Im SPA regeln die Parteien das Offenlegungsmodell. Hierbei kann die Offenlegung restriktiv, weitgehend oder beiden Parteien und ihren Interessen Rechnung tragend ausgestaltet werden. Restriktive Offenlegungskonzepte stellen bestimmte qualitative Anforderungen an die Offenlegungen. Diese müssen ausdrücklich, konkret und vollständig sein. Für den Verkäufer sind jedoch weitgehende Offenlegungs­konzepte besser. Hier wird meist eine Garantiehaftung des Verkäufers ausgeschlossen, wenn er dem Käufer die den Garantiefall begründenden Umstände offengelegt hat. Das hat den Vorteil, dass der Verkäufer nur die Unterlagen im Datenraum bereitstellen muss und es Sache des Käufers ist, diesen Umstand zu finden und richtig zu bewerten.

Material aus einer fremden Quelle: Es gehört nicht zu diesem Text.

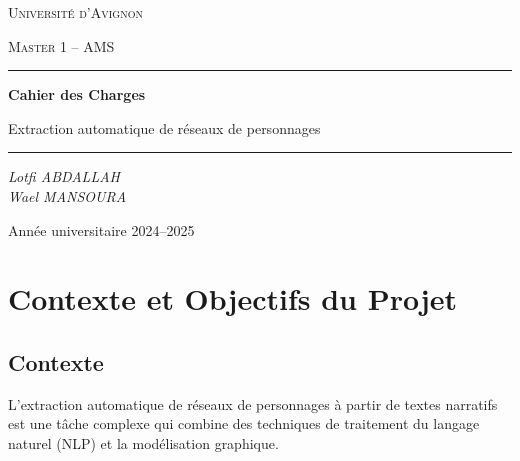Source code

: \documentclass[12pt,a4paper]{article}
\begin{document}
\begin{titlepage}
    \centering
    \vspace*{2cm}
    
    {\scshape\LARGE Université d'Avignon \par}
    \vspace{0.5cm}
    {\scshape\Large Master 1 -- AMS \par}
    \vspace{2cm}
    
    \rule{\textwidth}{1.5pt}\par
    \vspace{0.8cm}
    {\Huge\bfseries Cahier des Charges\par}
    \vspace{0.5cm}
    {\LARGE Extraction automatique de réseaux de personnages\par}
    \vspace{0.8cm}
    \rule{\textwidth}{1.5pt}\par
    
    \vspace{2cm}
    
    {\Large\itshape Lotfi ABDALLAH \\ Wael MANSOURA\par}
    
    \vfill
    
    {\large Année universitaire 2024--2025\par}
\end{titlepage}

\tableofcontents
\newpage

\section{Contexte et Objectifs du Projet}

\subsection{Contexte}

L'extraction automatique de réseaux de personnages à partir de textes narratifs est une tâche complexe qui combine des techniques de traitement du langage naturel (NLP) et la modélisation graphique.
\end{document}
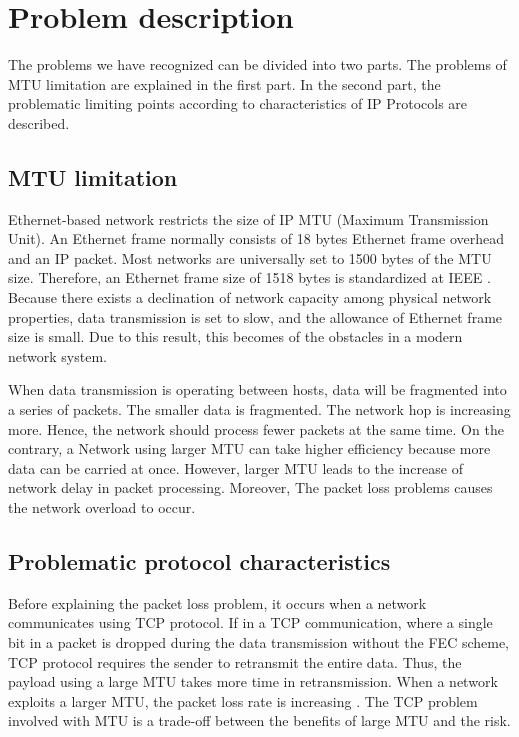 \section{Problem description}

The problems we have recognized can be divided into two parts. The problems of MTU limitation are explained in the first part. In the second part, the problematic limiting points according to characteristics of IP Protocols are described.

\subsection{MTU limitation}

Ethernet-based network restricts the size of IP MTU (Maximum Transmission Unit). An Ethernet frame normally consists of 18 bytes Ethernet frame overhead and an IP packet. Most networks are universally set to 1500 bytes of the MTU size. Therefore, an Ethernet frame size of 1518 bytes is standardized at IEEE \cite{8457469}. Because there exists a declination of network capacity among physical network properties, data transmission is set to slow, and the allowance of Ethernet frame size is small. Due to this result, this becomes of the obstacles in a modern network system. 

When data transmission is operating between hosts, data will be fragmented into a series of packets. The smaller data is fragmented. The network hop is increasing more. Hence, the network should process fewer packets at the same time. On the contrary, a Network using larger MTU can take higher efficiency because more data can be carried at once. However, larger MTU leads to the increase of network delay in packet processing. Moreover, The packet loss problems causes the network overload to occur.

\subsection{Problematic protocol characteristics}

Before explaining the packet loss problem, it occurs when a network communicates using TCP protocol. If in a TCP communication, where a single bit in a packet is dropped during the data transmission without the FEC scheme, TCP protocol requires the sender to retransmit the entire data. Thus, the payload using a large MTU takes more time in retransmission. When a network exploits a larger MTU, the packet loss rate is increasing \cite{katre2019impact}. The TCP problem involved with MTU is a trade-off between the benefits of large MTU and the risk.

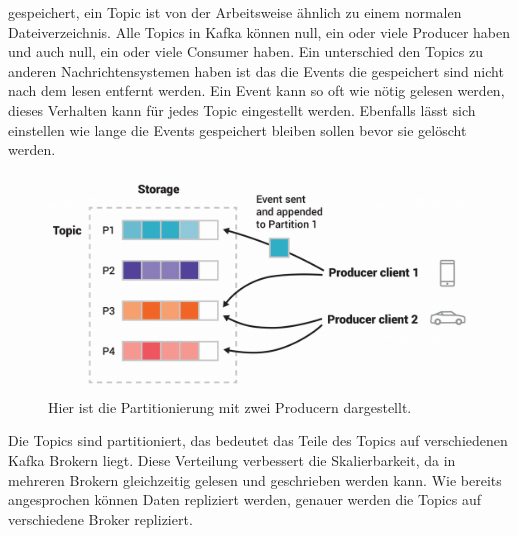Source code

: gespeichert, ein Topic ist von der Arbeitsweise ähnlich zu einem normalen Dateiverzeichnis. Alle Topics in Kafka können null, ein oder viele Producer haben und auch null, ein oder viele Consumer haben. Ein unterschied den Topics zu anderen Nachrichtensystemen haben ist das die Events die gespeichert sind nicht nach dem lesen entfernt werden. Ein Event kann so oft wie nötig gelesen werden, dieses Verhalten kann für jedes Topic eingestellt werden. Ebenfalls lässt sich einstellen wie lange die Events gespeichert bleiben sollen bevor sie gelöscht werden.

\begin{figure}[H]
	\centering
	\includegraphics[width=1\linewidth]{resources/images/partition}
	\caption{Hier ist die Partitionierung mit zwei Producern dargestellt.}
	\label{fig:Partition}
\end{figure}

Die Topics sind partitioniert, das bedeutet das Teile des Topics auf verschiedenen Kafka Brokern liegt. Diese Verteilung verbessert die Skalierbarkeit, da in mehreren Brokern gleichzeitig gelesen und geschrieben werden kann. Wie bereits angesprochen können Daten repliziert werden, genauer werden die Topics auf verschiedene Broker repliziert.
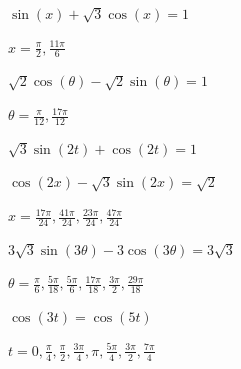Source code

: \documentclass{ximera}
\begin{document}
\begin{question}
\begin{problem}
$\sin(x) + \sqrt{3} \cos(x) = 1$

\begin{solution}
$x = \frac{\pi}{2}, \frac{11\pi}{6}$
\end{solution}
\end{problem}

\begin{problem}
$\sqrt{2} \cos(\theta) - \sqrt{2} \sin(\theta) = 1$

\begin{solution}
$\theta = \frac{\pi}{12}, \frac{17\pi}{12}$
\end{solution}
\end{problem}

\begin{problem}
$\sqrt{3} \sin(2t) +  \cos(2t) = 1$

\begin{selectAll}
  \end{selectAll}
\end{problem}

\begin{problem}
 $\cos(2x) - \sqrt{3} \sin(2x) = \sqrt{2}$

\begin{solution}
$x = \frac{17 \pi}{24}, \frac{41 \pi}{24}, \frac{23\pi}{24}, \frac{47\pi}{24}$
\end{solution}
\end{problem}
 
\begin{problem}
$3\sqrt{3}\sin(3\theta) - 3\cos(3\theta) = 3\sqrt{3}$

\begin{solution}
$\theta = \frac{\pi}{6}, \frac{5\pi}{18}, \frac{5\pi}{6}, \frac{17\pi}{18}, \frac{3\pi}{2}, \frac{29\pi}{18}$
\end{solution}
\end{problem}

\begin{problem}
$\cos(3t) = \cos(5t)$

\begin{solution}
$t = 0, \frac{\pi}{4}, \frac{\pi}{2}, \frac{3\pi}{4}, \pi, \frac{5\pi}{4}, \frac{3\pi}{2}, \frac{7\pi}{4}$
\end{solution}
\end{problem}


\end{question}
\end{document}
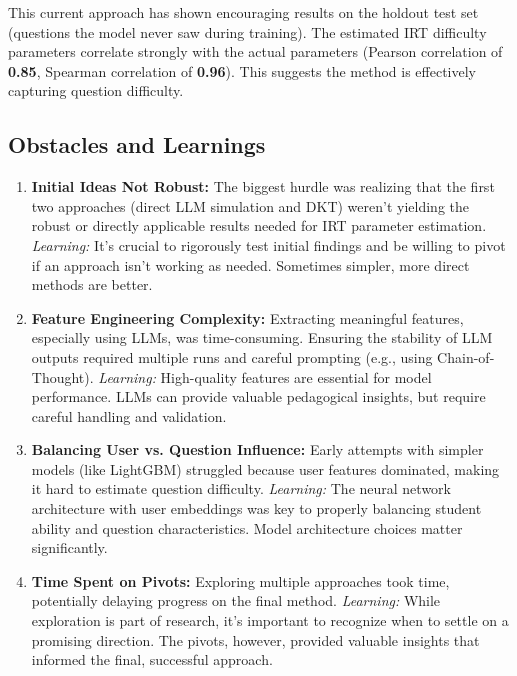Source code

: \documentclass[
    a4paper, %
    10pt, %
    twoside %
]{LTJournalArticle}
\begin{document}
This current approach has shown encouraging results on the holdout test set (questions the model never saw during training). The estimated IRT difficulty parameters correlate strongly with the actual parameters (Pearson correlation of \textbf{0.85}, Spearman correlation of \textbf{0.96}). This suggests the method is effectively capturing question difficulty.

\subsection{Obstacles and Learnings}

\begin{enumerate}
    \item \textbf{Initial Ideas Not Robust:} The biggest hurdle was realizing that the first two approaches (direct LLM simulation and DKT) weren't yielding the robust or directly applicable results needed for IRT parameter estimation.
        \textit{Learning:} It's crucial to rigorously test initial findings and be willing to pivot if an approach isn't working as needed. Sometimes simpler, more direct methods are better.

    \item \textbf{Feature Engineering Complexity:} Extracting meaningful features, especially using LLMs, was time-consuming. Ensuring the stability of LLM outputs required multiple runs and careful prompting (e.g., using Chain-of-Thought).
        \textit{Learning:} High-quality features are essential for model performance. LLMs can provide valuable pedagogical insights, but require careful handling and validation.

    \item \textbf{Balancing User vs. Question Influence:} Early attempts with simpler models (like LightGBM) struggled because user features dominated, making it hard to estimate question difficulty.
        \textit{Learning:} The neural network architecture with user embeddings was key to properly balancing student ability and question characteristics. Model architecture choices matter significantly.

    \item \textbf{Time Spent on Pivots:} Exploring multiple approaches took time, potentially delaying progress on the final method.
        \textit{Learning:} While exploration is part of research, it's important to recognize when to settle on a promising direction. The pivots, however, provided valuable insights that informed the final, successful approach.
\end{enumerate}
\end{document}
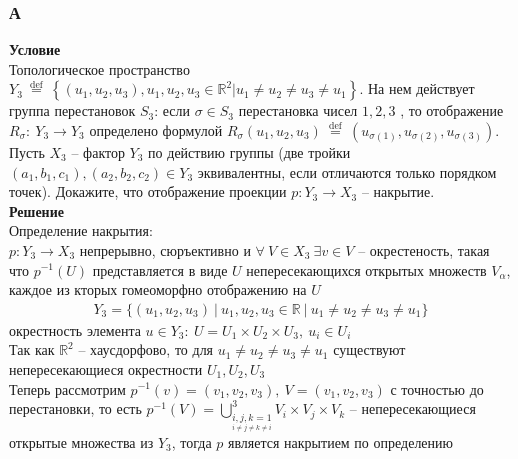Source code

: 			\subsubsection*{\textbf{А}}
			\textbf{Условие}\\
			Топологическое пространство $Y_{3} \stackrel{\text { def }}{=}\left\{\left(u_{1}, u_{2}, u_{3}\right), u_{1}, u_{2}, u_{3} \in \mathbb{R}^{2} | u_{1} \neq u_{2} \neq u_{3} \neq u_{1}\right\}$. На нем действует группа перестановок $S_3$: если $\sigma \in S_3$ перестановка чисел $1,2,3$ , то отображение $R_{\sigma}:\ Y_3 \to Y_3$ определено формулой $R_{\sigma}\left(u_{1}, u_{2}, u_{3}\right) \stackrel{\text { def }}{=}\left(u_{\sigma(1)}, u_{\sigma(2)}, u_{\sigma(3)}\right)$. Пусть $X_3$ -- фактор $Y_3$ по действию
			группы (две тройки $\left(a_{1}, b_{1}, c_{1}\right),\left(a_{2}, b_{2}, c_{2}\right) \in Y_{3}$ эквивалентны, если отличаются только порядком точек). Докажите, что отображение проекции $p: Y_{3} \rightarrow X_{3}$ -- накрытие.
			\\
			\textbf{Решение}\\
			Определение накрытия:\\
			$p: Y_3 \to X_3$ непрерывно, сюръективно и $\forall\ V \in X_3\ \exists v \in V$ -- окрестеность, такая что $p^{-1}(U)$ представляется в виде $U$ непересекающихся открытых множеств $V_{\alpha}$, каждое из кторых гомеоморфно отображению на $U$
			\begin{gather*}
				Y_3 = \{(u_1,u_2,u_3)\ |\ u_1,u_2,u_3 \in \mathbb{R}\ |\ u_1 \ne u_2 \ne u_3 \ne u_1\}
			\end{gather*}
			окрестность элемента $u \in Y_3:\ U = U_1 \times U_2 \times U_3,\ u_i \in U_i$\\
			Так как $\mathbb{R}^2$ -- хаусдорфово, то для $u_1 \ne u_2 \ne u_3 \ne u_1$	существуют непересекающиеся окрестности $U_1,U_2,U_3$\\
			Теперь рассмотрим $p^{-1}(v)=(v_1,v_2,v_3),\ V=(v_1,v_2,v_3)$ с точностью до перестановки, то есть $p^{-1}(V) = \bigcup\limits^{3}_{\underset{i \ne j \ne k\ne i}{i,j,k = 1}} V_i \times V_j \times V_k$ -- непересекающиеся открытые множества из $Y_3$, тогда $p$ является накрытием по определению\\

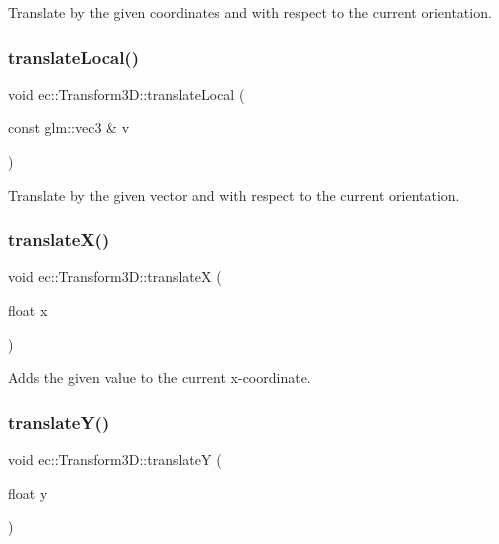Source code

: Translate by the given coordinates and with respect to the current orientation. \mbox{\label{classec_1_1_transform3_d_a8769dc2eb4f1cd467d8e39c85decdd10}} 
\subsubsection{\texorpdfstring{translate\+Local()}{translateLocal()}\hspace{0.1cm}{\footnotesize\ttfamily [2/2]}}
{\footnotesize\ttfamily void ec\+::\+Transform3\+D\+::translate\+Local (\begin{DoxyParamCaption}\item[{const glm\+::vec3 \&}]{v }\end{DoxyParamCaption})}

Translate by the given vector and with respect to the current orientation. \mbox{\label{classec_1_1_transform3_d_a6e8e6da470c6a080b669cd619e8554ef}} 
\subsubsection{\texorpdfstring{translate\+X()}{translateX()}}
{\footnotesize\ttfamily void ec\+::\+Transform3\+D\+::translateX (\begin{DoxyParamCaption}\item[{float}]{x }\end{DoxyParamCaption})}

Adds the given value to the current x-\/coordinate. \mbox{\label{classec_1_1_transform3_d_ab0c9d7ff73b744c480914b7d2aaabf81}} 
\subsubsection{\texorpdfstring{translate\+Y()}{translateY()}}
{\footnotesize\ttfamily void ec\+::\+Transform3\+D\+::translateY (\begin{DoxyParamCaption}\item[{float}]{y }\end{DoxyParamCaption})}

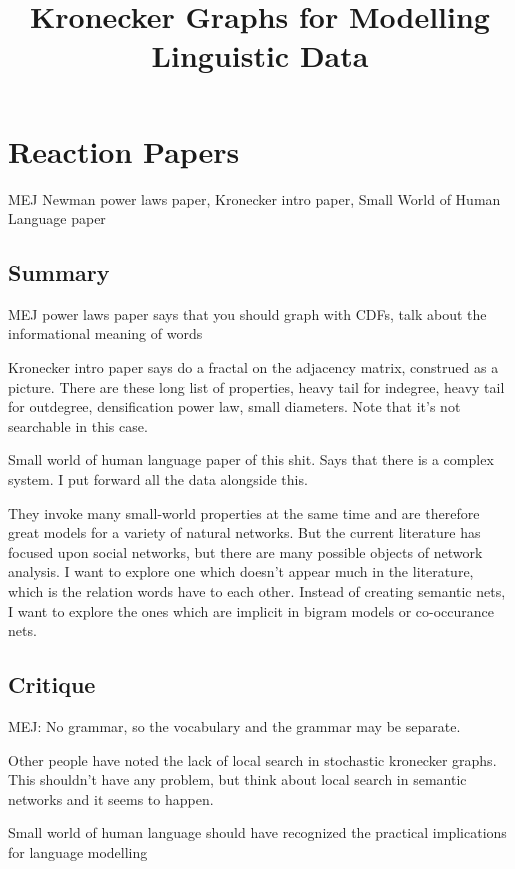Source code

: \documentclass[12pt]{article}
\begin{document}
\title{Kronecker Graphs for Modelling Linguistic Data}

\section{Reaction Papers}

MEJ Newman power laws paper, Kronecker intro paper, Small World of Human Language paper

\subsection{Summary}
MEJ power laws paper says that you should graph with CDFs, talk about the informational meaning of words

Kronecker intro paper says do a fractal on the adjacency matrix, construed as a picture. There are these long list of properties, heavy tail for indegree, heavy tail for outdegree, densification power law, small diameters. Note that it's not searchable in this case.

Small world of human language paper of this shit. Says that there is a complex system. I put forward all the data alongside this.

They invoke many small-world properties at the same time and are therefore great models for a variety of natural networks. But the current literature has focused upon social networks, but there are many possible objects of network analysis. I want to explore one which doesn't appear much in the literature, which is the relation words have to each other. Instead of creating semantic nets, I want to explore the ones which are implicit in bigram models or co-occurance nets.

\subsection{Critique}
MEJ: No grammar, so the vocabulary and the grammar may be separate.

Other people have noted the lack of local search in stochastic kronecker graphs. This shouldn't have any problem, but think about local search in semantic networks and it seems to happen.

Small world of human language should have recognized the practical implications for language modelling
\end{document}
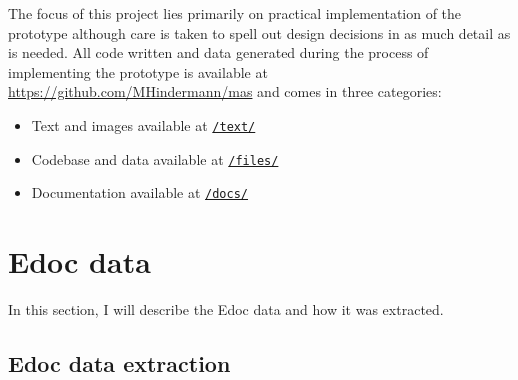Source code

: The focus of this project lies primarily on practical implementation of
the prototype although care is taken to spell out design decisions in as
much detail as is needed. All code written and data generated during the
process of implementing the prototype is available at
\url{https://github.com/MHindermann/mas} and comes in three categories:

\begin{itemize}
\tightlist
\item
  Text and images available at
  \href{https://github.com/MHindermann/mas/tree/main/text}{\texttt{/text/}}
\item
  Codebase and data available at
  \href{https://github.com/MHindermann/mas/tree/main/files}{\texttt{/files/}}
\item
  Documentation available at
  \href{https://github.com/MHindermann/mas/tree/main/docs}{\texttt{/docs/}}
\end{itemize}

\hypertarget{edoc-data}{%
\section{Edoc data}\label{edoc-data}}

In this section, I will describe the Edoc data and how it was extracted.

\hypertarget{edoc-data-extraction}{%
\subsection{Edoc data extraction}\label{edoc-data-extraction}}

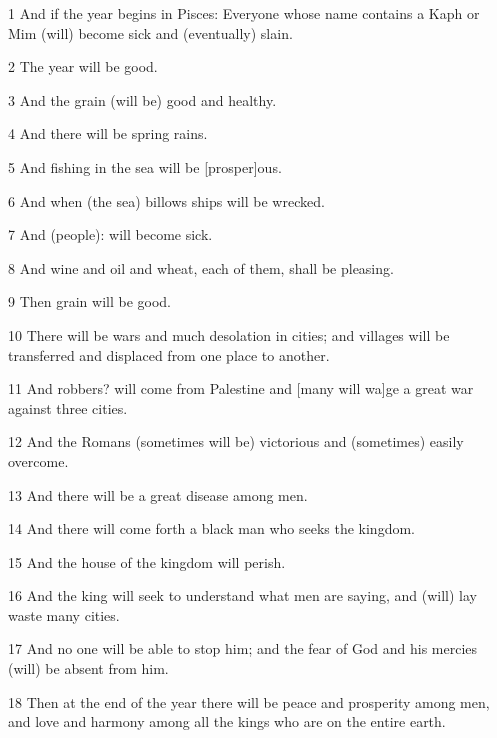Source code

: \par 1 And if the year begins in Pisces: Everyone whose name contains a Kaph or Mim (will) become sick and (eventually) slain. 

\par 2 The year will be good. 

\par 3 And the grain (will be) good and healthy. 

\par 4 And there will be spring rains. 

\par 5 And fishing in the sea will be [prosper]ous.

\par 6 And when (the sea) billows ships will be wrecked. 

\par 7 And (people): will become sick. 

\par 8 And wine and oil and wheat, each of them, shall be pleasing. 

\par 9 Then grain will be good. 

\par 10 There will be wars and much desolation in cities; and villages will be transferred and displaced from one place to another.

\par 11 And robbers? will come from Palestine and [many will wa]ge a great war against three cities. 

\par 12 And the Romans (sometimes will be) victorious and (sometimes) easily overcome. 

\par 13 And there will be a great disease among men. 

\par 14 And there will come forth a black man who seeks the kingdom. 

\par 15 And the house of the kingdom will perish. 

\par 16 And the king will seek to understand what men are saying, and (will) lay waste many cities. 

\par 17 And no one will be able to stop him; and the fear of God and his mercies (will) be absent from him. 

\par 18 Then at the end of the year there will be peace and prosperity among men, and love and harmony among all the kings who are on the entire earth.

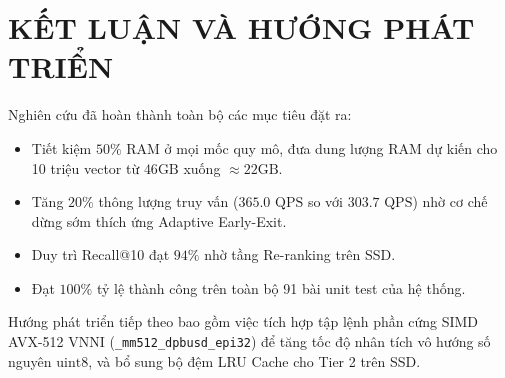 \documentclass[12pt,a4paper]{article}
\begin{document}
\section{KẾT LUẬN VÀ HƯỚNG PHÁT TRIỂN}
Nghiên cứu đã hoàn thành toàn bộ các mục tiêu đặt ra:
\begin{itemize}
  \item Tiết kiệm $50\%$ RAM ở mọi mốc quy mô, đưa dung lượng RAM dự kiến cho 10 triệu vector từ $46\text{GB}$ xuống $\approx 22\text{GB}$.
  \item Tăng $20\%$ thông lượng truy vấn ($365.0\text{ QPS}$ so với $303.7\text{ QPS}$) nhờ cơ chế dừng sớm thích ứng Adaptive Early-Exit.
  \item Duy trì Recall@10 đạt $94\%$ nhờ tầng Re-ranking trên SSD.
  \item Đạt $100\%$ tỷ lệ thành công trên toàn bộ 91 bài unit test của hệ thống.
\end{itemize}

Hướng phát triển tiếp theo bao gồm việc tích hợp tập lệnh phần cứng SIMD AVX-512 VNNI (\texttt{\_mm512\_dpbusd\_epi32}) để tăng tốc độ nhân tích vô hướng số nguyên $\text{uint8}$, và bổ sung bộ đệm LRU Cache cho Tier 2 trên SSD.
\end{document}
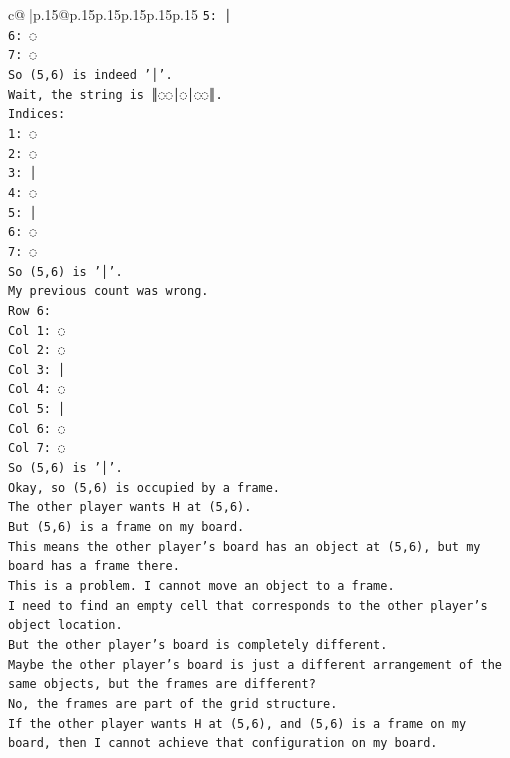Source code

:\documentclass{article}
\begin{document}
{\begin{supertabular}{c@{$\;$}|p{.15\linewidth}@{}p{.15\linewidth}p{.15\linewidth}p{.15\linewidth}p{.15\linewidth}p{.15\linewidth}}
{{{\texttt{5: │} \\
\texttt{6: ◌} \\
\texttt{7: ◌} \\
\texttt{So (5,6) is indeed '│'.} \\
\texttt{Wait, the string is ║◌◌│◌│◌◌║.} \\
\texttt{Indices:} \\
\texttt{1: ◌} \\
\texttt{2: ◌} \\
\texttt{3: │} \\
\texttt{4: ◌} \\
\texttt{5: │} \\
\texttt{6: ◌} \\
\texttt{7: ◌} \\
\texttt{So (5,6) is '│'.} \\
\texttt{My previous count was wrong.} \\
\texttt{Row 6:} \\
\texttt{Col 1: ◌} \\
\texttt{Col 2: ◌} \\
\texttt{Col 3: │} \\
\texttt{Col 4: ◌} \\
\texttt{Col 5: │} \\
\texttt{Col 6: ◌} \\
\texttt{Col 7: ◌} \\
\texttt{So (5,6) is '│'.} \\
\texttt{Okay, so (5,6) is occupied by a frame.} \\
\texttt{The other player wants H at (5,6).} \\
\texttt{But (5,6) is a frame on my board.} \\
\texttt{This means the other player's board has an object at (5,6), but my board has a frame there.} \\
\texttt{This is a problem. I cannot move an object to a frame.} \\
\texttt{I need to find an empty cell that corresponds to the other player's object location.} \\
\texttt{But the other player's board is completely different.} \\
\texttt{Maybe the other player's board is just a different arrangement of the same objects, but the frames are different?} \\
\texttt{No, the frames are part of the grid structure.} \\
\texttt{If the other player wants H at (5,6), and (5,6) is a frame on my board, then I cannot achieve that configuration on my board.} \\
}}}
\end{supertabular}}
\end{document}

Da eine solch weitgehende Freizeichnung meist auf Widerstand des Käufers stößt, haben sich Kompromiss­lösungen etabliert. Hier wird die Haftung ausgeschlossen, wenn der Verkäufer die Informationen in angemessener Weise zur Verfügung gestellt hat bzw. der Käufer sie ohne Weiteres erkennen konnte (Fair Disclosure). Meist wird das mit einer Klausel verbunden, die Rechte des Käufers wegen Mängeln, die er kannte oder ohne Weiteres erkennen konnte, ausschließt.

Diese Offenlegungskonzepte können den Verkäufer jedoch nicht gänzlich von seinen gesetzlichen Auf­klärungs­pflichten befreien. Zudem muss der Verkäufer beachten, dass er vertraglichen oder gesetz­lichen Geheim­haltungs­pflichten unterliegt, die ihn dazu zwingen, dass er gewisse Tatsachen nicht offenlegen darf. Hier muss der Verkäufer den Käufer ausdrücklich darauf hinweisen bzw. das durch z.B. Schwärzen von Informationen kenntlich machen.


Fazit

In SPAs werden regelmäßig eigene Gewährleistungsregime und Offenlegungskonzepte vereinbart. Sie finden ihre Grenzen bei den gesetzlichen Aufklärungspflichten. Den Verkäufer treffen umfangreiche Aufklärungs­pflichten, die er im Falle von vorsätzlicher Unterlassung auch nicht wirksam ausschließen kann. Deswegen ist dem Verkäufer anzuraten, bei der Due Diligence die Unterlagen strukturiert und umfangreich offenzulegen und auf wesentliche haftungsbegründende Umstände noch einmal gesondert hinzuweisen.